PROBLEM DESCRIPTION
Where in the data below does the word "themselves" appear? Copy every line that has it.

[Dataset entries]
■ ■ ■ ■ ■

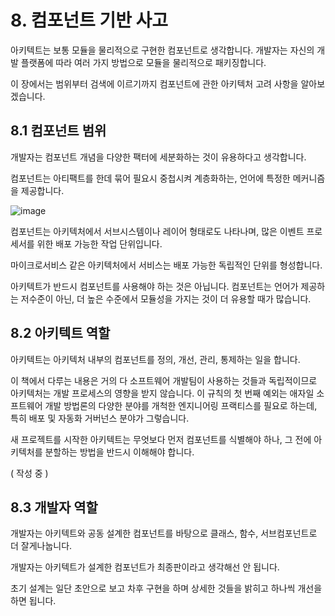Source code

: # 8. 컴포넌트 기반 사고

아키텍트는 보통 모듈을 물리적으로 구현한 컴포넌트로 생각합니다. 개발자는 자신의 개발 플랫폼에 따라 여러 가지 방법으로 모듈을 물리적으로 패키징합니다.

이 장에서는 범위부터 검색에 이르기까지 컴포넌트에 관한 아키텍처 고려 사항을 알아보겠습니다.

## **8.1** 컴포넌트 범위

개발자는 컴포넌트 개념을 다양한 팩터에 세분화하는 것이 유용하다고 생각합니다.

컴포넌트는 아티팩트를 한데 묶어 필요시 중첩시켜 계층화하는, 언어에 특정한 메커니즘을 제공합니다.

![image](https://github.com/user-attachments/assets/55b846b3-d4e5-4bd5-8998-13a779d8cc74)

컴포넌트는 아키텍처에서 서브시스템이나 레이어 형태로도 나타나며, 많은 이벤트 프로세서를 위한 배포 가능한 작업 단위입니다.

마이크로서비스 같은 아키텍처에서 서비스는 배포 가능한 독립적인 단위를 형성합니다.

아키텍트가 반드시 컴포넌트를 사용해야 하는 것은 아닙니다. 컴포넌트는 언어가 제공하는 저수준이 아닌, 더 높은 수준에서 모듈성을 가지는 것이 더 유용할 때가 많습니다.

## **8.2** 아키텍트 역할

아키텍트는 아키텍처 내부의 컴포넌트를 정의, 개선, 관리, 통제하는 일을 합니다. 

이 책에서 다루는 내용은 거의 다 소프트웨어 개발팀이 사용하는 것들과 독립적이므로 아키텍처는 개발 프로세스의 영향을 받지 않습니다. 이 규칙의 첫 번째 예외는 애자일 소프트웨어 개발 방법론의 다양한 분야를 개척한 엔지니어링 프랙티스를 필요로 하는데, 특히 배포 및 자동화 거버넌스 분야가 그렇습니다.

새 프로젝트를 시작한 아키텍트는 무엇보다 먼저 컴포넌트를 식별해야 하나, 그 전에 아키텍처를 분할하는 방법을 반드시 이해해야 합니다.

( 작성 중 )

## **8.3** 개발자 역할

개발자는 아키텍트와 공동 설계한 컴포넌트를 바탕으로 클래스, 함수, 서브컴포넌트로 더 잘게나눕니다.

개발자는 아키텍트가 설계한 컴포넌트가 최종판이라고 생각해선 안 됩니다. 

초기 설계는 일단 초안으로 보고 차후 구현을 하며 상세한 것들을 밝히고 하나씩 개선을 하면 됩니다.
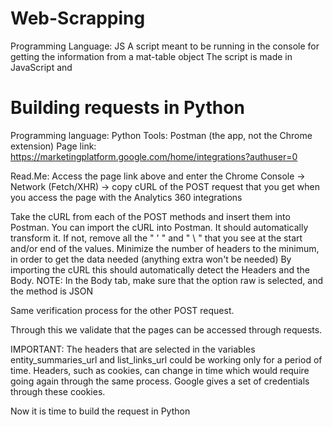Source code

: # Web-Scrapping
Programming Language: JS
A script meant to be running in the console for getting the information from a mat-table object
The script is made in JavaScript and 

# Building requests in Python

Programming language: Python
Tools: Postman (the app, not the Chrome extension)
Page link: https://marketingplatform.google.com/home/integrations?authuser=0

Read.Me:
Access the page link above and enter the Chrome Console -> Network (Fetch/XHR) -> copy cURL of the POST request that you get when you access the page with the Analytics 360 integrations

Take the cURL from each of the POST methods and insert them into Postman. 
You can import the cURL into Postman. It should automatically transform it. If not, remove all the " ' " and " \ " that you see at the start and/or end of the values.
Minimize the number of headers to the minimum, in order to get the data needed (anything extra won't be needed)
By importing the cURL this should automatically detect the Headers and the Body.
NOTE: In the Body tab, make sure that the option raw is selected, and the method is JSON

Same verification process for the other POST request.

Through this we validate that the pages can be accessed through requests.

IMPORTANT:
The headers that are selected in the variables entity_summaries_url and list_links_url could be working only for a period of time. Headers, such as cookies, can change in time which would require going again through the same process. Google gives a set of credentials through these cookies.

Now it is time to build the request in Python
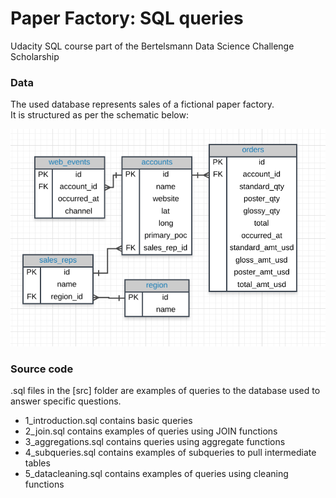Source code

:# Paper Factory: SQL queries
Udacity SQL course part of the Bertelsmann Data Science Challenge Scholarship

### Data
The used database represents sales of a fictional paper factory.    
It is structured as per the schematic below:    

![paper-factory](erd.png)

### Source code
.sql files in the [src] folder are examples of queries to the database used to answer specific questions.

* 1_introduction.sql contains basic queries
* 2_join.sql contains examples of queries using JOIN functions
* 3_aggregations.sql contains queries using aggregate functions
* 4_subqueries.sql contains examples of subqueries to pull intermediate tables
* 5_datacleaning.sql contains examples of queries using cleaning functions
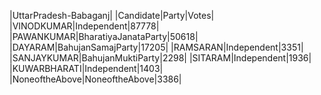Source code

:  
|UttarPradesh-Babaganj|
|Candidate|Party|Votes|
|VINODKUMAR|Independent|87778|
|PAWANKUMAR|BharatiyaJanataParty|50618|
|DAYARAM|BahujanSamajParty|17205|
|RAMSARAN|Independent|3351|
|SANJAYKUMAR|BahujanMuktiParty|2298|
|SITARAM|Independent|1936|
|KUWARBHARATI|Independent|1403|
|NoneoftheAbove|NoneoftheAbove|3386|
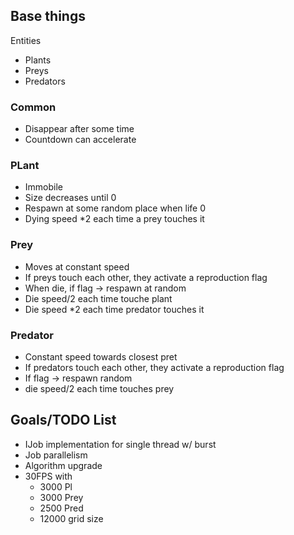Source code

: ## Base things
Entities
- Plants
- Preys
- Predators

### Common
- Disappear after some time
- Countdown can accelerate

### PLant
- Immobile
- Size decreases until 0
- Respawn at some random place when life 0
- Dying speed *2 each time a prey touches it

### Prey
- Moves at constant speed
- If preys touch each other, they activate a reproduction flag
- When die, if flag -> respawn at random
- Die speed/2 each time touche plant
- Die speed *2 each time predator touches it

### Predator
- Constant speed towards closest pret
- If predators touch each other, they activate a reproduction flag
- If flag -> respawn random
- die speed/2 each time touches prey

## Goals/TODO List
- IJob implementation for single thread w/ burst
- Job parallelism
- Algorithm upgrade
- 30FPS with
  - 3000 Pl
  - 3000 Prey
  - 2500 Pred
  - 12000 grid size
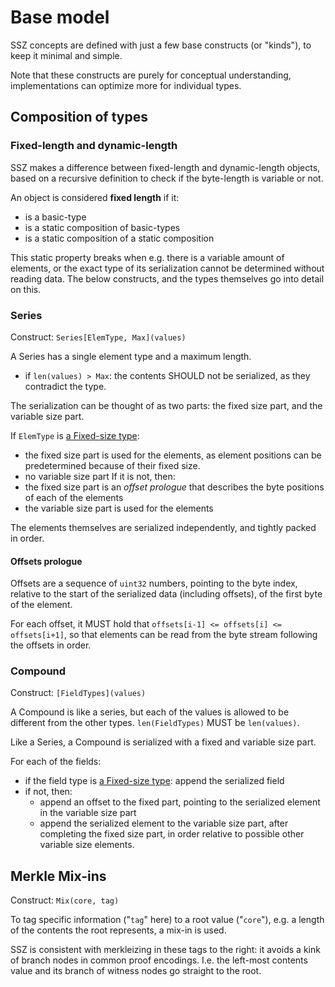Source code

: # Base model

SSZ concepts are defined with just a few base constructs (or "kinds"), to keep it minimal and simple.

Note that these constructs are purely for conceptual understanding, implementations can optimize more for individual types.


## Composition of types

### Fixed-length and dynamic-length

SSZ makes a difference between fixed-length and dynamic-length objects, based on a recursive definition to check if the byte-length is variable or not.

An object is considered **fixed length** if it:
- is a basic-type
- is a static composition of basic-types
- is a static composition of a static composition

This static property breaks when e.g. there is a variable amount of elements, or the exact type of its serialization cannot be determined without reading data.
The below constructs, and the types themselves go into detail on this. 


### Series

Construct: `Series[ElemType, Max](values)`

A Series has a single element type and a maximum length.

- if `len(values) > Max`: the contents SHOULD not be serialized, as they contradict the type.

The serialization can be thought of as two parts: the fixed size part, and the variable size part.

If `ElemType` is [a Fixed-size type](TODO):
 - the fixed size part is used for the elements, as element positions can be predetermined because of their fixed size.
 - no variable size part
If it is not, then:
 - the fixed size part is an *offset prologue* that describes the byte positions of each of the elements
 - the variable size part is used for the elements

The elements themselves are serialized independently, and tightly packed in order.

#### Offsets prologue

Offsets are a sequence of `uint32` numbers, pointing to the byte index, relative to the start of the serialized data (including offsets), of the first byte of the element.

For each offset, it MUST hold that `offsets[i-1] <= offsets[i] <= offsets[i+1]`, so that elements can be read from the byte stream following the offsets in order.


### Compound

Construct: `[FieldTypes](values)`

A Compound is like a series, but each of the values is allowed to be different from the other types. `len(FieldTypes)` MUST be `len(values)`.

Like a Series, a Compound is serialized with a fixed and variable size part.

For each of the fields:
- if the field type is [a Fixed-size type](TODO): append the serialized field
- if not, then:
  - append an offset to the fixed part, pointing to the serialized element in the variable size part
  - append the serialized element to the variable size part, after completing the fixed size part, in order relative to possible other variable size elements.


## Merkle Mix-ins

Construct: `Mix(core, tag)`

To tag specific information ("`tag`" here) to a root value ("`core`"), e.g. a length of the contents the root represents, a mix-in is used.

SSZ is consistent with merkleizing in these tags to the right: it avoids a kink of branch nodes in common proof encodings.
I.e. the left-most contents value and its branch of witness nodes go straight to the root. 


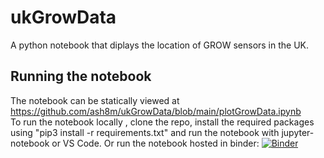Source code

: # ukGrowData

A python notebook that diplays the location of GROW sensors in the UK.

## Running the notebook
The notebook can be statically viewed at https://github.com/ash8m/ukGrowData/blob/main/plotGrowData.ipynb \
To run the notebook locally , clone the repo, install the required packages using "pip3 install -r requirements.txt" and run the notebook with jupyter-notebook or VS Code.
Or run the notebook hosted in binder:
[![Binder](https://mybinder.org/badge_logo.svg)](https://mybinder.org/v2/gh/ash8m/ukGrowData/HEAD?labpath=plotGrowData.ipynb)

■ ■ ■ ■ ■

SOLUTION BELOW
The below constructs, and the types themselves go into detail on this. 
The elements themselves are serialized independently, and tightly packed in order.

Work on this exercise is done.